Bir öteki sebep ise Muhafazakarların çoğunlukta olduğu Yargıtay’ın bu planların hiçbirini onaylamamasıydı.

Tüm bu tereddütlerin mantıklı olduğu mevzusunda Ezra Klein’a katılıyorum – bu fikirler uzmanların tükürmesi için keyifli, sadece Başkan’ın gerçek sorumluluğu ekonomiyi havaya uçurmak değil.

Sorun şu itiraf etmek Bu fikirler işe yaramazsa, bu fena bir görüşme stratejisidir. Kibirli bir halde McCarthy ile konuşmaya tenezzül etmeyeceklerini söylemek yerine, sanırım yıl süresince değişik bir bildiri duyurmak daha iyi bir yaklaşım olurdu: “Her şey hakkında konuşuyoruz.” Mantıklı bir Antak kalma istiyoruz. Sadece Cumhuriyetçilerin makul olmayı reddetmesi durumunda tüm seçeneklerimizi gözden geçiriyoruz.”

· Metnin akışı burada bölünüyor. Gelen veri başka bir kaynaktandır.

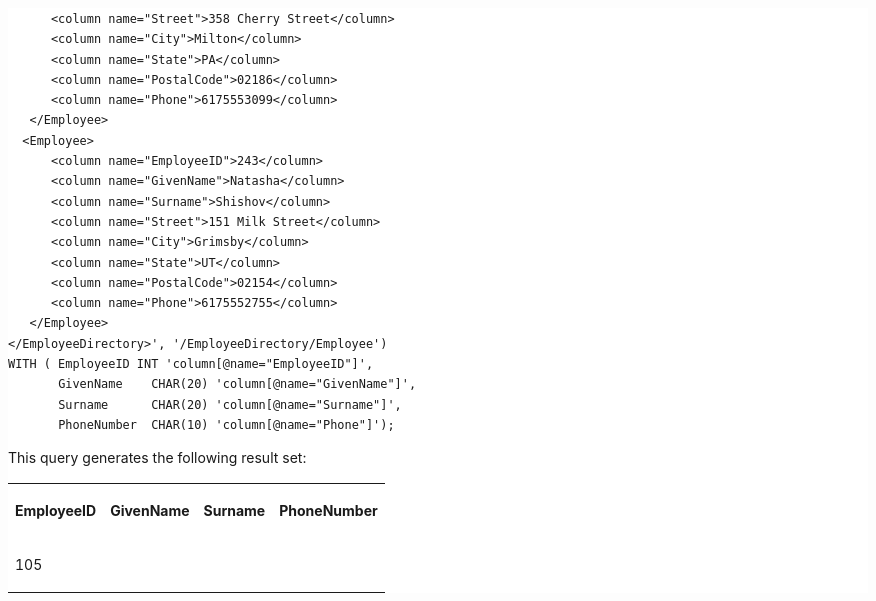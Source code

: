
 ```
      <column name="Street">358 Cherry Street</column>
      <column name="City">Milton</column>
      <column name="State">PA</column>
      <column name="PostalCode">02186</column>
      <column name="Phone">6175553099</column>
   </Employee>
  <Employee>
      <column name="EmployeeID">243</column>
      <column name="GivenName">Natasha</column>
      <column name="Surname">Shishov</column>
      <column name="Street">151 Milk Street</column>
      <column name="City">Grimsby</column>
      <column name="State">UT</column>
      <column name="PostalCode">02154</column>
      <column name="Phone">6175552755</column>
   </Employee> 
</EmployeeDirectory>', '/EmployeeDirectory/Employee')
WITH ( EmployeeID INT 'column[@name="EmployeeID"]',
       GivenName    CHAR(20) 'column[@name="GivenName"]',
       Surname      CHAR(20) 'column[@name="Surname"]',
       PhoneNumber  CHAR(10) 'column[@name="Phone"]');
```

This query generates the following result set:


<table>
<tr>
<th valign="top">

EmployeeID

</th>
<th valign="top">

GivenName

</th>
<th valign="top">

Surname

</th>
<th valign="top">

PhoneNumber

</th>
</tr>
<tr>
<td valign="top">

105

</td>
<td valign="top">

Önde gelen bir görüşme uzmanının tavsiye edeceği şeklinde, Biden görüşme masasına gelmeyi bu kadar uzun süre reddetmek yerine konuşmalı fakat çekip gitmeye hazır olmalıydı:

Bunun yerine, çeşitli Biden yetkilileri, yürütme gücü olasılıklarıyla açıkca ve hususi olarak alay ettiler ve daha bu Pazar günü, Biden’ın yorumları karışıktı. “14. değişikliği” ve “Bence yetkimiz var”ı gözden geçirdiğini iddia etti, sadece muhtemelen temerrüde düşmekten kaçınacak kadar süratli karar veremedi.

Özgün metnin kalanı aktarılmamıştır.